The reason I started thinking about this note is this question that bugged me: why are there no good quant communities9? why do even quants I meet in unrelated contexts often not eager to talk quant stuff? The model presented here, of somewhat disillusioned people not really passionate about the stuff they do, having ended up in the industry via a tricky transition out of academia, followed by some lock-in and inertia, might explain why.
Quant here, and most elsewhere on this substack, refers to quant researcher, not quant trader.
In recent years the sociological landscape changed a bit with increased prevalence of MFE and undergrad-only backgrounds. The latter are actually often very healthy, if they stick around. But the 90%+ mainland China sourced MFEs probably don’t add much in terms of passion.

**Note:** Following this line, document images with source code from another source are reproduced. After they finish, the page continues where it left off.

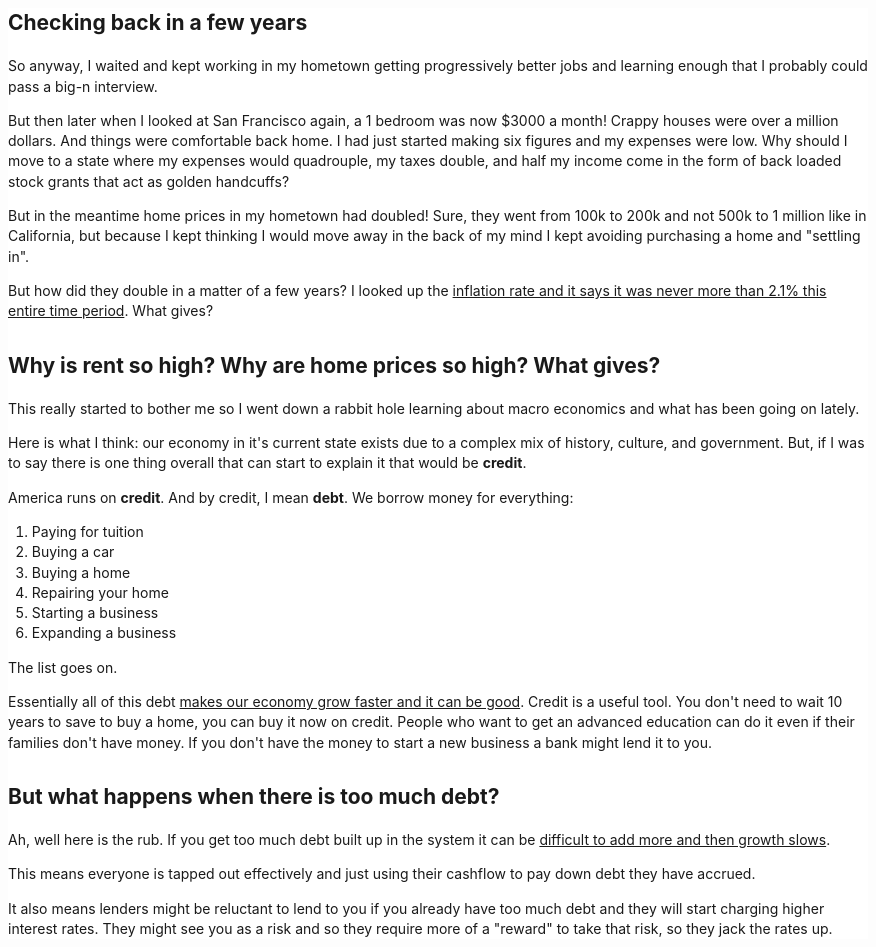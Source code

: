 ## Checking back in a few years

So anyway, I waited and kept working in my hometown getting progressively better jobs and learning enough that I probably could pass a big-n interview.

But then later when I looked at San Francisco again, a 1 bedroom was now \$3000 a month! Crappy houses were over a million dollars. And things were comfortable back home. I had just started making six figures and my expenses were low. Why should I move to a state where my expenses would quadrouple, my taxes double, and half my income come in the form of back loaded stock grants that act as golden handcuffs?

But in the meantime home prices in my hometown had doubled! Sure, they went from 100k to 200k and not 500k to 1 million like in California, but because I kept thinking I would move away in the back of my mind I kept avoiding purchasing a home and "settling in".

But how did they double in a matter of a few years? I looked up the [inflation rate and it says it was never more than 2.1% this entire time period](https://www.usinflationcalculator.com/inflation/historical-inflation-rates/). What gives?

## Why is rent so high? Why are home prices so high? What gives?

This really started to bother me so I went down a rabbit hole learning about macro economics and what has been going on lately.

Here is what I think: our economy in it's current state exists due to a complex mix of history, culture, and government. But, if I was to say there is one thing overall that can start to explain it that would be **credit**.

America runs on **credit**. And by credit, I mean **debt**. We borrow money for everything:

1. Paying for tuition
2. Buying a car
3. Buying a home
4. Repairing your home
5. Starting a business
6. Expanding a business

The list goes on.

Essentially all of this debt [makes our economy grow faster and it can be good](https://academic.oup.com/qje/article-abstract/108/3/717/1881857?redirectedFrom=PDF). Credit is a useful tool. You don't need to wait 10 years to save to buy a home, you can buy it now on credit. People who want to get an advanced education can do it even if their families don't have money. If you don't have the money to start a new business a bank might lend it to you.

## But what happens when there is too much debt?

Ah, well here is the rub. If you get too much debt built up in the system it can be [difficult to add more and then growth slows](https://en.wikipedia.org/wiki/Debt_deflation).

This means everyone is tapped out effectively and just using their cashflow to pay down debt they have accrued.

It also means lenders might be reluctant to lend to you if you already have too much debt and they will start charging higher interest rates. They might see you as a risk and so they require more of a "reward" to take that risk, so they jack the rates up.
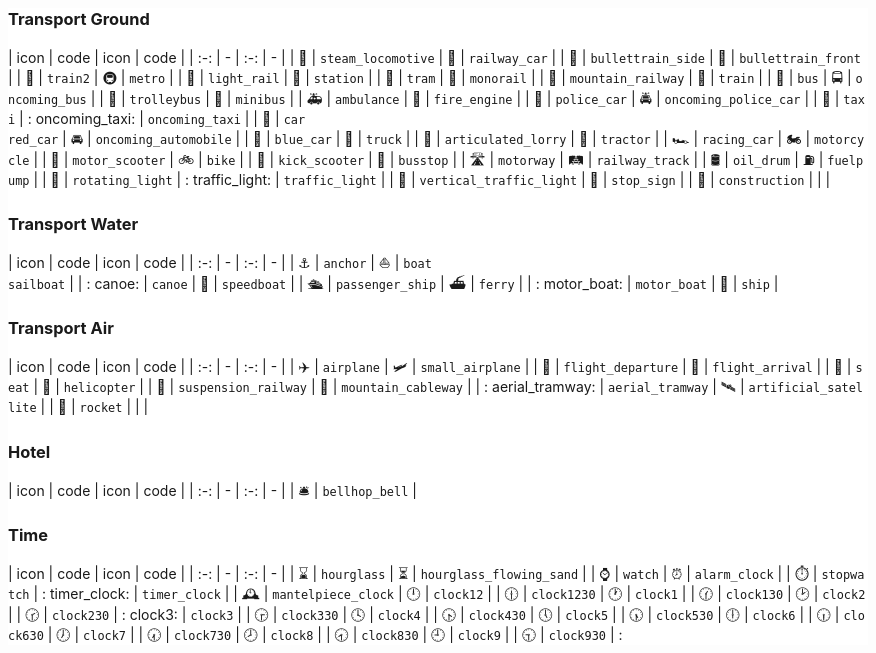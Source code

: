 ### Transport Ground

| icon | code | icon | code | | :-: | - | :-: | - | | :steam_locomotive: | `steam_locomotive` | :railway_car:
| `railway_car` | | :bullettrain_side: | `bullettrain_side` | :bullettrain_front: | `bullettrain_front` | | :train2:
| `train2` | :metro: | `metro` | | :light_rail: | `light_rail` | :station: | `station` | | :tram: | `tram` | :monorail:
| `monorail` | | :mountain_railway: | `mountain_railway` | :train: | `train` | | :bus: | `bus` | :oncoming_bus:
| `oncoming_bus` | | :trolleybus: | `trolleybus` | :minibus: | `minibus` | | :ambulance: | `ambulance` | :fire_engine:
| `fire_engine` | | :police_car: | `police_car` | :oncoming_police_car: | `oncoming_police_car` | | :taxi: | `taxi` | :
oncoming_taxi: | `oncoming_taxi` | | :car: | `car` <br /> `red_car` | :oncoming_automobile: | `oncoming_automobile` |
| :blue_car: | `blue_car` | :truck: | `truck` | | :articulated_lorry: | `articulated_lorry` | :tractor: | `tractor` |
| :racing_car: | `racing_car` | :motorcycle: | `motorcycle` | | :motor_scooter: | `motor_scooter` | :bike: | `bike` |
| :kick_scooter: | `kick_scooter` | :busstop: | `busstop` | | :motorway: | `motorway` | :railway_track:
| `railway_track` | | :oil_drum: | `oil_drum` | :fuelpump: | `fuelpump` | | :rotating_light: | `rotating_light` | :
traffic_light: | `traffic_light` | | :vertical_traffic_light: | `vertical_traffic_light` | :stop_sign: | `stop_sign` |
| :construction: | `construction` | | |

### Transport Water

| icon | code | icon | code | | :-: | - | :-: | - | | :anchor: | `anchor` | :boat: | `boat` <br /> `sailboat` | | :
canoe: | `canoe` | :speedboat: | `speedboat` | | :passenger_ship: | `passenger_ship` | :ferry: | `ferry` | | :
motor_boat: | `motor_boat` | :ship: | `ship` |

### Transport Air

| icon | code | icon | code | | :-: | - | :-: | - | | :airplane: | `airplane` | :small_airplane: | `small_airplane` |
| :flight_departure: | `flight_departure` | :flight_arrival: | `flight_arrival` | | :seat: | `seat` | :helicopter:
| `helicopter` | | :suspension_railway: | `suspension_railway` | :mountain_cableway: | `mountain_cableway` | | :
aerial_tramway: | `aerial_tramway` | :artificial_satellite: | `artificial_satellite` | | :rocket: | `rocket` | | |

### Hotel

| icon | code | icon | code | | :-: | - | :-: | - | | :bellhop_bell: | `bellhop_bell` |

### Time

| icon | code | icon | code | | :-: | - | :-: | - | | :hourglass: | `hourglass` | :hourglass_flowing_sand:
| `hourglass_flowing_sand` | | :watch: | `watch` | :alarm_clock: | `alarm_clock` | | :stopwatch: | `stopwatch` | :
timer_clock: | `timer_clock` | | :mantelpiece_clock: | `mantelpiece_clock` | :clock12: | `clock12` | | :clock1230:
| `clock1230` | :clock1: | `clock1` | | :clock130: | `clock130` | :clock2: | `clock2` | | :clock230: | `clock230` | :
clock3: | `clock3` | | :clock330: | `clock330` | :clock4: | `clock4` | | :clock430: | `clock430` | :clock5: | `clock5` |
| :clock530: | `clock530` | :clock6: | `clock6` | | :clock630: | `clock630` | :clock7: | `clock7` | | :clock730:
| `clock730` | :clock8: | `clock8` | | :clock830: | `clock830` | :clock9: | `clock9` | | :clock930: | `clock930` | :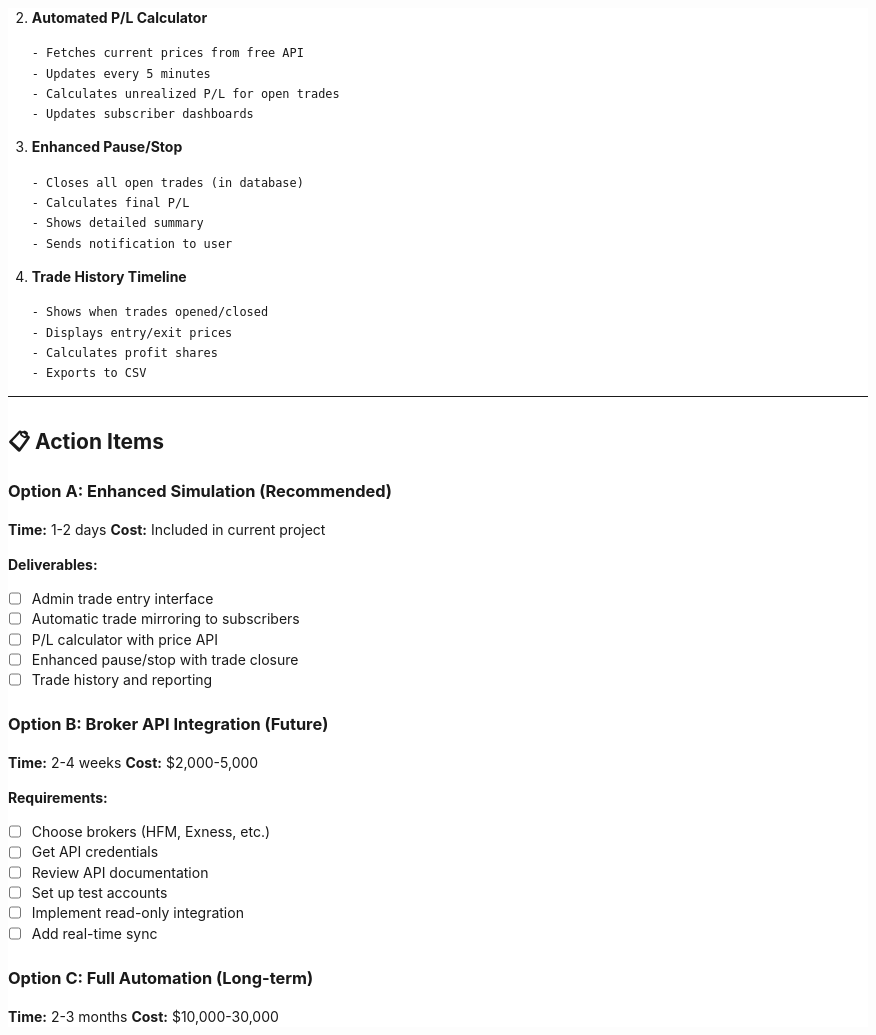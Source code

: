 2. **Automated P/L Calculator**
   ```
   - Fetches current prices from free API
   - Updates every 5 minutes
   - Calculates unrealized P/L for open trades
   - Updates subscriber dashboards
   ```

3. **Enhanced Pause/Stop**
   ```
   - Closes all open trades (in database)
   - Calculates final P/L
   - Shows detailed summary
   - Sends notification to user
   ```

4. **Trade History Timeline**
   ```
   - Shows when trades opened/closed
   - Displays entry/exit prices
   - Calculates profit shares
   - Exports to CSV
   ```

---

## 📋 Action Items

### **Option A: Enhanced Simulation (Recommended)**
**Time:** 1-2 days
**Cost:** Included in current project

**Deliverables:**
- [ ] Admin trade entry interface
- [ ] Automatic trade mirroring to subscribers
- [ ] P/L calculator with price API
- [ ] Enhanced pause/stop with trade closure
- [ ] Trade history and reporting

### **Option B: Broker API Integration (Future)**
**Time:** 2-4 weeks
**Cost:** $2,000-5,000

**Requirements:**
- [ ] Choose brokers (HFM, Exness, etc.)
- [ ] Get API credentials
- [ ] Review API documentation
- [ ] Set up test accounts
- [ ] Implement read-only integration
- [ ] Add real-time sync

### **Option C: Full Automation (Long-term)**
**Time:** 2-3 months
**Cost:** $10,000-30,000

Based on my experience advising multiple PhDs quitting for quant roles over the last few years, as well as my own experience and that of a small cohort of math PhDs from my own PhD program making the same move as me. If you think I’m wrong or missed something - post your story and observations in the comments!
the attitude is rarely taking responsibility, a la “I made a wrong choice pursuing this, gotta learn my lesson and do better next time”, but is usually either blaming the world “important science not getting much funding those terrible politicians” or fate “I’m not smart enough to make a decent school and I’m not gonna go to Iowa”
exit to tech can be done with a proper amount of preparation of course - but way more than a couple months of interview prep quant interviewing requires; data science is somewhat easier and might’ve been on par with qfin for a few “shortage” years sometime in 2010s, but since then became less accessible. “tech not welcoming vs qfin” is something I think about quite a lot (given how my own path, qfin first then (likely) tech, seems to be turning out), and won’t claim to fully understand. It’s kinda weird tech is quite willing to take folks with random degrees from coding bootcamps but not obviously smart top-10 schools math PhDs. Maybe it values concrete skills over general smarts for some reason. Maybe it wants some demonstration of passion/commitment. More likely it’s just an accident of history: tech is an old and big industry with multiple massive pipelines of talent, math/phys PhDs would be a rounding error in their recruitment anyway, so nobody took a moment to understand it might make sense to hire them even without a github and many coding classes. Whereas math/phys PhDs ARE the main pipeline for quant roles, so it’s all pretty streamlined for them.
During my onsite at one of the big banks the algorithmic coding portion of my interview consisted of implementing binary search in a sorted array on a piece of paper..
I don’t think industry culture/secrecy obligations are a sufficient explanation: traders and investment analysts and other finance professionals all do have communities and often do love their stuff
hi, great article. i wanted to ask you one thing. have you seen ml/cs phd to quant research? because you mentioned that phy/math phds prefer to go for quant instead of tech. does the reverse happens too?